Nella notte tra il 7 e l’8 gennaio, l’Iran ha lanciato un attacco missilistico contro le forze guidate dagli Stati Uniti in Iraq. Teheran ha lanciato diversi missili balistici (15 secondo gli Usa, 22 secondo Teheran) dal territorio iraniano contro almeno due strutture irachene che ospitano il personale della coalizione guidata dagli Stati Uniti.
L’attacco, secondo i media iraniani, ha provocato almeno 80 morti, ed è stato rivendicato dalle forze iraniane, le quali hanno affermato che “La feroce vendetta è iniziata”. E con la vendetta, è iniziata ufficialmente anche la guerra.
L’invio di nuove truppe
I piani delineati dal Pentagono prevedono che circa 200 membri del 173esimo Airborne Brigade Combat Team, con sede a Vicenza, in Italia, vengano inviati in Medio Oriente. Le truppe verrebbero assegnate per fornire ulteriore sicurezza all’Ambasciata degli Stati Uniti a Beirut, come ha spiegato un funzionario della difesa.

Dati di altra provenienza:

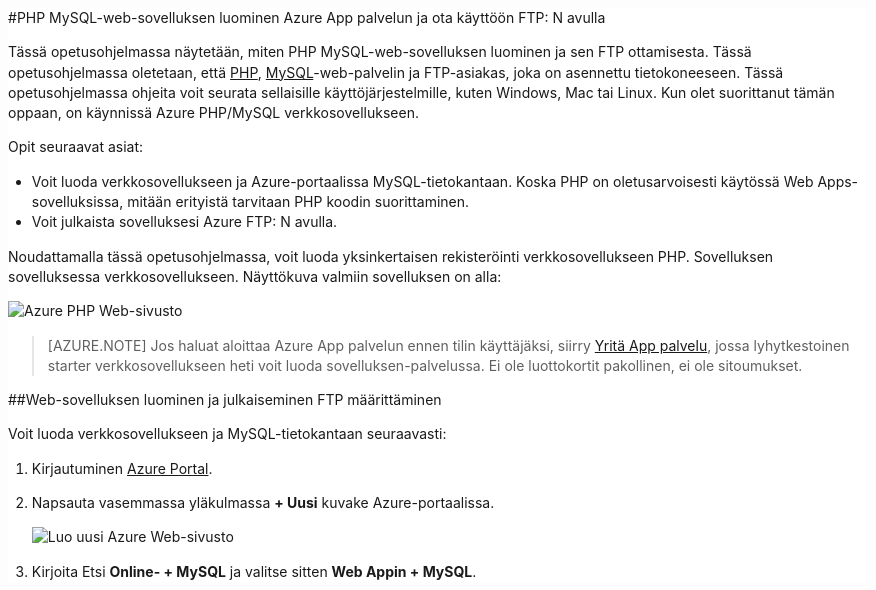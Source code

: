 <properties 
    pageTitle="PHP MySQL-web-sovelluksen luominen Azure App palvelun ja ota käyttöön FTP: N avulla" 
    description="Opetusohjelma, joka näytetään, miten, joka tallentaa tiedot MySQL ja käytä FTP käyttöönoton Azure PHP web-sovelluksen luominen." 
    services="app-service\web" 
    documentationCenter="php" 
    authors="rmcmurray" 
    manager="wpickett" 
    editor=""/>

<tags 
    ms.service="app-service-web" 
    ms.workload="web" 
    ms.tgt_pltfrm="na" 
    ms.devlang="PHP" 
    ms.topic="article" 
    ms.date="08/11/2016" 
    ms.author="robmcm"/>


#<a name="create-a-php-mysql-web-app-in-azure-app-service-and-deploy-using-ftp"></a>PHP MySQL-web-sovelluksen luominen Azure App palvelun ja ota käyttöön FTP: N avulla

Tässä opetusohjelmassa näytetään, miten PHP MySQL-web-sovelluksen luominen ja sen FTP ottamisesta. Tässä opetusohjelmassa oletetaan, että [PHP][install-php], [MySQL][install-mysql]-web-palvelin ja FTP-asiakas, joka on asennettu tietokoneeseen. Tässä opetusohjelmassa ohjeita voit seurata sellaisille käyttöjärjestelmille, kuten Windows, Mac tai Linux. Kun olet suorittanut tämän oppaan, on käynnissä Azure PHP/MySQL verkkosovellukseen.
 
Opit seuraavat asiat:

* Voit luoda verkkosovellukseen ja Azure-portaalissa MySQL-tietokantaan. Koska PHP on oletusarvoisesti käytössä Web Apps-sovelluksissa, mitään erityistä tarvitaan PHP koodin suorittaminen.
* Voit julkaista sovelluksesi Azure FTP: N avulla.
 
Noudattamalla tässä opetusohjelmassa, voit luoda yksinkertaisen rekisteröinti verkkosovellukseen PHP. Sovelluksen sovelluksessa verkkosovellukseen. Näyttökuva valmiin sovelluksen on alla:

![Azure PHP Web-sivusto][running-app]

>[AZURE.NOTE] Jos haluat aloittaa Azure App palvelun ennen tilin käyttäjäksi, siirry [Yritä App palvelu](http://go.microsoft.com/fwlink/?LinkId=523751), jossa lyhytkestoinen starter verkkosovellukseen heti voit luoda sovelluksen-palvelussa. Ei ole luottokortit pakollinen, ei ole sitoumukset. 


##<a name="create-a-web-app-and-set-up-ftp-publishing"></a>Web-sovelluksen luominen ja julkaiseminen FTP määrittäminen

Voit luoda verkkosovellukseen ja MySQL-tietokantaan seuraavasti:

1. Kirjautuminen [Azure Portal][management-portal].
2. Napsauta vasemmassa yläkulmassa **+ Uusi** kuvake Azure-portaalissa.

    ![Luo uusi Azure Web-sivusto][new-website]

3. Kirjoita Etsi **Online- + MySQL** ja valitse sitten **Web Appin + MySQL**.


[install-php]: http://www.php.net/manual/en/install.php
[install-mysql]: http://dev.mysql.com/doc/refman/5.6/en/installing.html
[pdo-mysql]: http://www.php.net/manual/en/ref.pdo-mysql.php
[localhost-createtable]: http://localhost/tasklist/createtable.php
[localhost-index]: http://localhost/tasklist/index.php
[running-app]: ./media/web-sites-php-mysql-deploy-use-ftp/running_app_2.png
[new-website]: ./media/web-sites-php-mysql-deploy-use-ftp/new_website2.png
[custom-create]: ./media/web-sites-php-mysql-deploy-use-ftp/create_web_mysql.png
[website-details]: ./media/web-sites-php-web-site-mysql-deploy-use-ftp/website_details.jpg
[new-mysql-db]: ./media/web-sites-php-mysql-deploy-use-ftp/create_db.png
[go-to-webapp]: ./media/web-sites-php-mysql-deploy-use-ftp/select_webapp.png
[set-deployment-credentials]: ./media/web-sites-php-mysql-deploy-use-ftp/set_credentials.png
[portal-ftp-username-password]: ./media/web-sites-php-mysql-deploy-use-ftp/save_credentials.png
[resource-group]: ./media/web-sites-php-mysql-deploy-use-ftp/set_group.png
[new-web-app]: ./media/web-sites-php-mysql-deploy-use-ftp/create_wa.png
[select-database]: ./media/web-sites-php-mysql-deploy-use-ftp/select_database.png
[select-resourcegroup]: ./media/web-sites-php-mysql-deploy-use-ftp/select_resourcegroup.png
[select-properties]: ./media/web-sites-php-mysql-deploy-use-ftp/select_properties.png
[note-properties]: ./media/web-sites-php-mysql-deploy-use-ftp/note-properties.png
[connection-string-info]: ./media/web-sites-php-web-site-mysql-deploy-use-ftp/connection_string_info.png
[management-portal]: https://portal.azure.com
[download-publish-profile]: ./media/web-sites-php-mysql-deploy-use-ftp/download_publish_profile_3.png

I nuovi soldati si uniranno a più di 10.000 truppe statunitensi che sono state spostate in Medio Oriente o messe in allerta da quando il generale Soleimani è stato ucciso. Tra loro ci sono circa 5.000 marines ed equipaggi che sono diretti nella regione a bordo della USS Bataan, una nave d’assalto anfibia, e le proprie squadre pronte, che comprendono la 26esima unità di spedizione dei Marines.
Diverse centinaia di militari faranno parte dello spiegamento di uno squadrone di bombardieri B-52, hanno detto i funzionari statunitensi. Gli Usa avevano inviato un gruppo di B-52 nella loro base aerea in Qatar nel 2019 dopo la riacutizzazione delle tensioni con l’Iran, ma alla fine avevano ritirato gli aerei. Sei B-52 verranno inviati nuovamente nella regione nei prossimi giorni, hanno detto i funzionari. Ciò porterà il numero totale di truppe, piloti e Marines in Medio Oriente a oltre 80.000.
“Finora va bene! Abbiamo le truppe più forti e meglio equipaggiate al mondo!”, twitta il presidente degli Stati Uniti.
Il presidente Trump e la leva militare
Ma il presidente Trump conosce le sfide e le difficoltà della guerra?
Donald Trump è stato esonerato dal servizio militare cinque volte, quattro per motivi di studio e una per motivi di salute. Esoneri che gli hanno evitato la guerra in Vietnam, riporta il New York Times.
L’esonero per motivi medici, problemi al tallone, ha consentito a Trump, finiti gli studi, di andare subito a lavorare con il padre.
Il tycoon ha raccontato l’episodio in termini diversi, spiegando che gli era stato assegnato un numero di lotteria alto che non è stato estratto.
Dopo l’elezione, il presidente che ha saltato il servizio di leva e la chiamata per il Vietnam grazie a un certificato medico molto accomodante, scelse di nominare alla Casa Bianca un numero insolito di generali. Mike Flynn, comandante delle forze speciali in Iraq che fu scelto come consigliere per la Sicurezza nazionale e poi dovette dimettersi subito per i contatti con il governo russo.
In questi anni, Trump non è andato a visitare le truppe impegnate nelle missioni in Iraq e in Afghanistan perché, secondo i suoi collaboratori, non voleva validare con la sua presenza quelle operazioni che lui considera “a total shame”, una vergogna totale.
C’è da chiedersi come questo si rifletta sul morale delle migliaia di truppe che sono esposte al rischio di combattimenti in Afghanistan, Iraq e Siria e oggi ancora di più. Cosa dovrebbero pensare dell’idea di morire per una “total shame”? Da quando è cominciato il mandato, circa sessanta militari americani sono stati uccisi mentre erano impegnati all’estero. Se il presidente non è convinto, perché oggi ha cambiato idea e dovrebbero esserlo i suoi subordinati?